Matel Brutal Kuasai Jalanan Tangerang: Penagihan Bodong dan Diamnya Aparat Penegak Hukum
TANGERANG — inovasiNews.com Jalanan Tangerang kembali diwarnai aksi brutal agen penagihan yang bertindak layaknya preman berseragam. Dugaan keterlibatan FIF Cikupa dan PT. Bintang Sinergi Nusantara (BSN) dalam praktik penarikan unit sepihak tanpa dasar hukum yang sah, menjadi preseden buruk dalam perlindungan konsumen dan penegakan hukum. Ironisnya, praktik ini berlangsung terang-terangan, sementara aparat seolah bungkam.

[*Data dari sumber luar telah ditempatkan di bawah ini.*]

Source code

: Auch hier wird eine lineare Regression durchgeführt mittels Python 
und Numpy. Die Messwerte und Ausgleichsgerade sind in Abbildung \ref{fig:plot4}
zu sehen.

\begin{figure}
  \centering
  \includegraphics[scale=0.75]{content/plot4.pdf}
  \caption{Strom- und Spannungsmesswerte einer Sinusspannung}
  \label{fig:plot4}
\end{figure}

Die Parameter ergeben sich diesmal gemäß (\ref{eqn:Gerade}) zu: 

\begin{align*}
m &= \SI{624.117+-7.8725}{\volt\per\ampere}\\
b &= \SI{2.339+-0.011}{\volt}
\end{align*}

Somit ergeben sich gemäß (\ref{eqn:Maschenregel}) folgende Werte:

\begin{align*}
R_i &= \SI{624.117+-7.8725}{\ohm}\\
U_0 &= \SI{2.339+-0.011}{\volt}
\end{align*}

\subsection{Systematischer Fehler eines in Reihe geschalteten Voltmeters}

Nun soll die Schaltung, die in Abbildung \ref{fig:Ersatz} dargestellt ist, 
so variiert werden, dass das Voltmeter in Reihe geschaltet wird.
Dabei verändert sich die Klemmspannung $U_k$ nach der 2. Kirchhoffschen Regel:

Kejadian tragis terbaru terjadi di kawasan Kelapa Dua, Kabupaten Tangerang. Seorang pengendara motor dicegat lebih dari dua orang yang mengaku sebagai debt collector. Mereka memaksa korban menyerahkan kendaraan dengan menyodorkan Berita Acara Serah Terima Kendaraan (BASTK) tanpa kop surat, tanpa legalitas. Alih-alih prosedural, ini adalah tindakan pemaksaan yang patut diduga sebagai tindak pidana.
Lebih dari sekadar pelanggaran administratif, praktik ini menggambarkan dugaan kejahatan terorganisir. Korban diarahkan ke sebuah kantor yang disebut-sebut sebagai milik BSN di Kelapa Dua No. 28, tempat dokumen palsu didistribusikan seolah-olah punya kekuatan hukum. Apakah ini bentuk baru dari perampokan berjubah legalitas?

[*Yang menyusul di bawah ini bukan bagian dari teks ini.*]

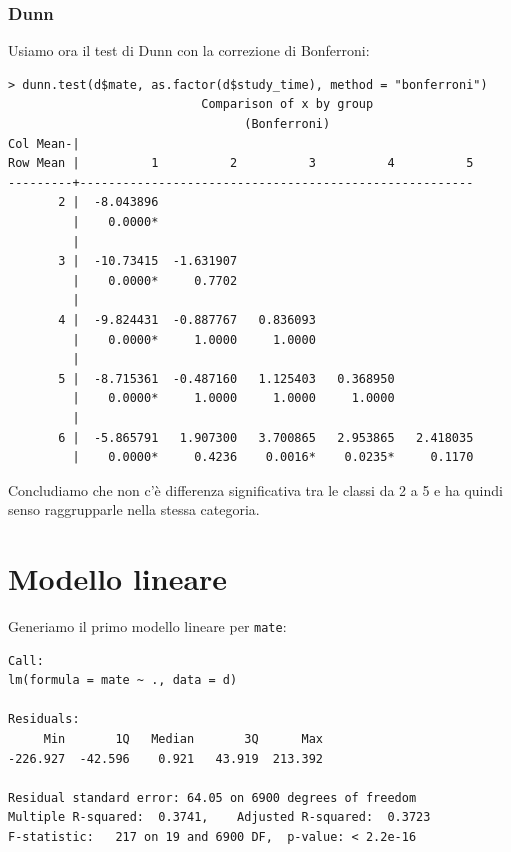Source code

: \documentclass{beamer}
\begin{document}
\begin{frame}[fragile]
\frametitle{Dunn}
Usiamo ora il test di Dunn con la correzione di Bonferroni:
{\tiny
\begin{verbatim}
> dunn.test(d$mate, as.factor(d$study_time), method = "bonferroni")
                           Comparison of x by group                            
                                 (Bonferroni)                                  
Col Mean-|
Row Mean |          1          2          3          4          5
---------+-------------------------------------------------------
       2 |  -8.043896
         |    0.0000*
         |
       3 |  -10.73415  -1.631907
         |    0.0000*     0.7702
         |
       4 |  -9.824431  -0.887767   0.836093
         |    0.0000*     1.0000     1.0000
         |
       5 |  -8.715361  -0.487160   1.125403   0.368950
         |    0.0000*     1.0000     1.0000     1.0000
         |
       6 |  -5.865791   1.907300   3.700865   2.953865   2.418035
         |    0.0000*     0.4236    0.0016*    0.0235*     0.1170
\end{verbatim}
}
Concludiamo che non c'è differenza significativa tra le classi da 2 a 5 e ha quindi senso raggrupparle nella stessa categoria.
\end{frame}

\section{Modello lineare}

\begin{frame}[fragile]
Generiamo il primo modello lineare per \texttt{mate}:
{\scriptsize
\begin{verbatim}
Call:
lm(formula = mate ~ ., data = d)

Residuals:
     Min       1Q   Median       3Q      Max 
-226.927  -42.596    0.921   43.919  213.392

Residual standard error: 64.05 on 6900 degrees of freedom
Multiple R-squared:  0.3741,	Adjusted R-squared:  0.3723 
F-statistic:   217 on 19 and 6900 DF,  p-value: < 2.2e-16 
\end{verbatim}
}
\end{frame}
\end{document}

Dalam klasifikasi KBLI 82911, agen penagihan dilarang melakukan tindakan represif. Mereka harus tunduk pada norma, bukan kekuasaan jalanan. Lebih parah lagi, dugaan bahwa BSN menjalin kemitraan tidak resmi dengan FIF Cikupa memperkuat indikasi bahwa ini bukan lagi soal oknum, tapi sistem yang bobrok.

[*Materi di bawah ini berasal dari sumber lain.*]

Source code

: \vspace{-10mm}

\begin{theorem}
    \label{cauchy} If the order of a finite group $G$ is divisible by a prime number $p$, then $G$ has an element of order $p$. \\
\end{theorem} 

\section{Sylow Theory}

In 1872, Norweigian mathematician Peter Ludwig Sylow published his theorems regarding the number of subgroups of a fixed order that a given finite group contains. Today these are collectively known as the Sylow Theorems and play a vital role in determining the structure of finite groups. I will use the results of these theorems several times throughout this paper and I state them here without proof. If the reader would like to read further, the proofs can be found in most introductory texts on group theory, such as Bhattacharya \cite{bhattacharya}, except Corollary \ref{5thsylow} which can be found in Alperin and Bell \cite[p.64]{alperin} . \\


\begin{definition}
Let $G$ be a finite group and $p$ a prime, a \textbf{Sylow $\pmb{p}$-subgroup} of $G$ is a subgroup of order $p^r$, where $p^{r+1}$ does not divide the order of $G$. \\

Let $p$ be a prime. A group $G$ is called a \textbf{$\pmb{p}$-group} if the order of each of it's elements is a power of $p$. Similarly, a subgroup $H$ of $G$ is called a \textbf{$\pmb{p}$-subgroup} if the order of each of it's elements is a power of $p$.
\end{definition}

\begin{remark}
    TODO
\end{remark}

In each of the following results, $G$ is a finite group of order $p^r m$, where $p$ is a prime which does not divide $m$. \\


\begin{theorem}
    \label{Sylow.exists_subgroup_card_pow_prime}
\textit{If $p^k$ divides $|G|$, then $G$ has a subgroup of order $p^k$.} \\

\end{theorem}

OJK sebagai otoritas keuangan semestinya memahami bahwa tidak ada mekanisme keagenan berlapis dalam hubungan leasing. Penyerahan kuasa kepada pihak ketiga tanpa kejelasan legalitas adalah pelanggaran serius terhadap prinsip akuntabilitas dan perlindungan konsumen. Mengapa OJK diam?
Putusan Mahkamah Konstitusi No. 18/PUU-XVII/2019 sudah jelas menyatakan, eksekusi objek jaminan fidusia tidak bisa dilakukan sepihak tanpa putusan pengadilan. Tapi di lapangan, hukum seolah dikalahkan oleh premanisme bermodal seragam dan stempel palsu. Di mana keberadaan polisi dalam kasus ini?
Aparat Polres Kabupaten Tangerang, seharusnya berdiri di garda depan menindak para pelaku. Pasal 365, 368, 335, bahkan 170 KUHP sudah cukup kuat untuk menjerat mereka. Tapi mengapa semua diam? Apakah hukum hanya tajam ke bawah dan tumpul ke atas?
Dari sisi hukum perdata, tindakan ini memenuhi unsur perbuatan melawan hukum dalam Pasal 1365 KUHPerdata. Ditambah lagi, klausul sepihak seperti BASTK tanpa dasar sah bisa digugat berdasarkan UU Perlindungan Konsumen. Lima tahun penjara dan denda miliaran bukan ancaman kosong. Namun mengapa tak satu pun pelaku diseret ke meja hijau?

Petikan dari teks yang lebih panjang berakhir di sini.